Assignment: Exactly reproduce the line that contains "record 98 of 448" and all lines after it in the entries below, through the very last line.

Items from a dataset:

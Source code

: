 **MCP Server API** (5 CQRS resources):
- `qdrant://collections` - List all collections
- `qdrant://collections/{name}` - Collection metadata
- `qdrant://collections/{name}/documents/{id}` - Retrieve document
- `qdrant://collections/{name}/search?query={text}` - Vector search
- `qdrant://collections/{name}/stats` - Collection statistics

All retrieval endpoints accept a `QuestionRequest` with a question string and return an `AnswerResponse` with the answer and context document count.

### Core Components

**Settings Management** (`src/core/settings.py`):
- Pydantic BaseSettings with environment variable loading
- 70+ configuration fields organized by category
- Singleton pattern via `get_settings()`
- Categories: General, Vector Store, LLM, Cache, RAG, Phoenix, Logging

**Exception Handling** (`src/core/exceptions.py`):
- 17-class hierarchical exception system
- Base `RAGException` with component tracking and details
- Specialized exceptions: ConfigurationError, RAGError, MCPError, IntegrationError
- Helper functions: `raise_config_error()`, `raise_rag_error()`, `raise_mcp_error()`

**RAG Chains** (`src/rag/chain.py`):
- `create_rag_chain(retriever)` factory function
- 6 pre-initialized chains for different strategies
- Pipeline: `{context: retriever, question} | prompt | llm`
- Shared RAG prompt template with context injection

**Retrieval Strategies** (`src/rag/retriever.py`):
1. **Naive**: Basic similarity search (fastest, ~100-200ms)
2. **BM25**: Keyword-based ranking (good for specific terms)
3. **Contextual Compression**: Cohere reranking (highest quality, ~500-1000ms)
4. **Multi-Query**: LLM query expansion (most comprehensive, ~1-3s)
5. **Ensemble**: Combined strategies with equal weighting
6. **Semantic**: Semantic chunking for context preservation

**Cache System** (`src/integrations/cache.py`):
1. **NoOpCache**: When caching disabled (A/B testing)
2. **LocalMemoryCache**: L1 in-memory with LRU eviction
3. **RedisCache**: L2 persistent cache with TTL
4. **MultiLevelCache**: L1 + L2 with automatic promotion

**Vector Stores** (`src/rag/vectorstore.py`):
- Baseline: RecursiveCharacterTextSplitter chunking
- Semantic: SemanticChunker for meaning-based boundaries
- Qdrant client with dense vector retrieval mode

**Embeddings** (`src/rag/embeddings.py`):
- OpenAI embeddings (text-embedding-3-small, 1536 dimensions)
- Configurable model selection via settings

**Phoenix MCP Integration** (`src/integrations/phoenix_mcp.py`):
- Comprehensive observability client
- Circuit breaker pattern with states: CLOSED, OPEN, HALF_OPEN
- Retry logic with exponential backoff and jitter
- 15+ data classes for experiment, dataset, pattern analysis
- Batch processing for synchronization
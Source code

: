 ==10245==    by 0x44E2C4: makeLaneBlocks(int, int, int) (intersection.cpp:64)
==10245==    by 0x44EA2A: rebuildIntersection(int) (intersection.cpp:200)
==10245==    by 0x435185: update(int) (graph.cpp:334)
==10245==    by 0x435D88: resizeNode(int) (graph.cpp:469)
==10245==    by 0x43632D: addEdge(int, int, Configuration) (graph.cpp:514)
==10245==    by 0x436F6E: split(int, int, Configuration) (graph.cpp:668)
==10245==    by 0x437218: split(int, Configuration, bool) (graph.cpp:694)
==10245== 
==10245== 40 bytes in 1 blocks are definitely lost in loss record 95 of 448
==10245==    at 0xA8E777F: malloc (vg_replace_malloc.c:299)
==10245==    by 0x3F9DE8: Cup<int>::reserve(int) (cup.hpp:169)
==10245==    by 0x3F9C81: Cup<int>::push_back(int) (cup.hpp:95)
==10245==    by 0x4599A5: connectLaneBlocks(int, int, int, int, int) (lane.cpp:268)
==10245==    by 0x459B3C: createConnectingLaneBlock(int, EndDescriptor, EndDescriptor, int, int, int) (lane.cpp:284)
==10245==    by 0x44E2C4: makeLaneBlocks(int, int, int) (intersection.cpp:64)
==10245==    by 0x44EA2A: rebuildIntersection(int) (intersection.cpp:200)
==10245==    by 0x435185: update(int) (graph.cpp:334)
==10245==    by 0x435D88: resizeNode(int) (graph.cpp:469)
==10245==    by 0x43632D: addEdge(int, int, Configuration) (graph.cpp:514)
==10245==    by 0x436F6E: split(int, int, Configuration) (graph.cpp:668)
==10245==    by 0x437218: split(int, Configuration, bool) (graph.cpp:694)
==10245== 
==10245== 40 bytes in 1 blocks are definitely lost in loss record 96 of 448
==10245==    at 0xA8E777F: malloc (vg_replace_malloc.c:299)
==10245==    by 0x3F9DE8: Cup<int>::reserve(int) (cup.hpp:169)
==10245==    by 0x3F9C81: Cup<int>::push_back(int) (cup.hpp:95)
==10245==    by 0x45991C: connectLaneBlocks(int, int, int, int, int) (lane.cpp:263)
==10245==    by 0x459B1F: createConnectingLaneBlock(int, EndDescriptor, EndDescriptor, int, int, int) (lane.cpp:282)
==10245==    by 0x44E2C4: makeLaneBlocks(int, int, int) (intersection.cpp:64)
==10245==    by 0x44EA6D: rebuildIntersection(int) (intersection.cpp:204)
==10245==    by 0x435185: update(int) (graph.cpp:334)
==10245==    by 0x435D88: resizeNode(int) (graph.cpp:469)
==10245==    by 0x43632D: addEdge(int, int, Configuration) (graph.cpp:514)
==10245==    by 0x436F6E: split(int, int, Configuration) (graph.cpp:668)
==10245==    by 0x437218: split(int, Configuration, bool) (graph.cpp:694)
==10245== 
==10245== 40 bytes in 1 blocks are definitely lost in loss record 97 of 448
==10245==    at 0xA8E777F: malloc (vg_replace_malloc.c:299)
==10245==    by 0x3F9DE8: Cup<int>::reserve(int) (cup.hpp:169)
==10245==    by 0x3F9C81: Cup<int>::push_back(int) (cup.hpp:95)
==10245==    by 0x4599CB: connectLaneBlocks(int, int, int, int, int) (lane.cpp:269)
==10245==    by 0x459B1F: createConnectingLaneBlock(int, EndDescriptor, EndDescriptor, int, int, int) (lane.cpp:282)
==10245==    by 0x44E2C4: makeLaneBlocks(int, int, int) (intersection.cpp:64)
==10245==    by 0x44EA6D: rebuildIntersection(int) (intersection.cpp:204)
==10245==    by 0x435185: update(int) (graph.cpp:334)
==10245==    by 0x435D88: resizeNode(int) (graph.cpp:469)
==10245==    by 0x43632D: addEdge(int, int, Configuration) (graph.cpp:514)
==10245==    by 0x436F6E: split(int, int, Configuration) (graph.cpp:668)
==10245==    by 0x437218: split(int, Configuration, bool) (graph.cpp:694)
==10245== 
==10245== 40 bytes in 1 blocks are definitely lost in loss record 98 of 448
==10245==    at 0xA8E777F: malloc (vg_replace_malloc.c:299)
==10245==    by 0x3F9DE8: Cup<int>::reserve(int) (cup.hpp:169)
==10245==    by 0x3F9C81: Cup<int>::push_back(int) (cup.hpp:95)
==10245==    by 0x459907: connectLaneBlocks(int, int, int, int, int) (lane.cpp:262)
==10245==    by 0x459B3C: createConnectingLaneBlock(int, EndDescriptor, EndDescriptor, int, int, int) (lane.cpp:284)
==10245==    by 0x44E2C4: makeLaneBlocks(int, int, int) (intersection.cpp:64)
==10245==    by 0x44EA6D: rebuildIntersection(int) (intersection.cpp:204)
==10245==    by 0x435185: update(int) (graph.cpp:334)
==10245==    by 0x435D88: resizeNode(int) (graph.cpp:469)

Task answer:
==10245== 40 bytes in 1 blocks are definitely lost in loss record 98 of 448
==10245==    at 0xA8E777F: malloc (vg_replace_malloc.c:299)
==10245==    by 0x3F9DE8: Cup<int>::reserve(int) (cup.hpp:169)
==10245==    by 0x3F9C81: Cup<int>::push_back(int) (cup.hpp:95)
==10245==    by 0x459907: connectLaneBlocks(int, int, int, int, int) (lane.cpp:262)
==10245==    by 0x459B3C: createConnectingLaneBlock(int, EndDescriptor, EndDescriptor, int, int, int) (lane.cpp:284)
==10245==    by 0x44E2C4: makeLaneBlocks(int, int, int) (intersection.cpp:64)
==10245==    by 0x44EA6D: rebuildIntersection(int) (intersection.cpp:204)
==10245==    by 0x435185: update(int) (graph.cpp:334)
==10245==    by 0x435D88: resizeNode(int) (graph.cpp:469)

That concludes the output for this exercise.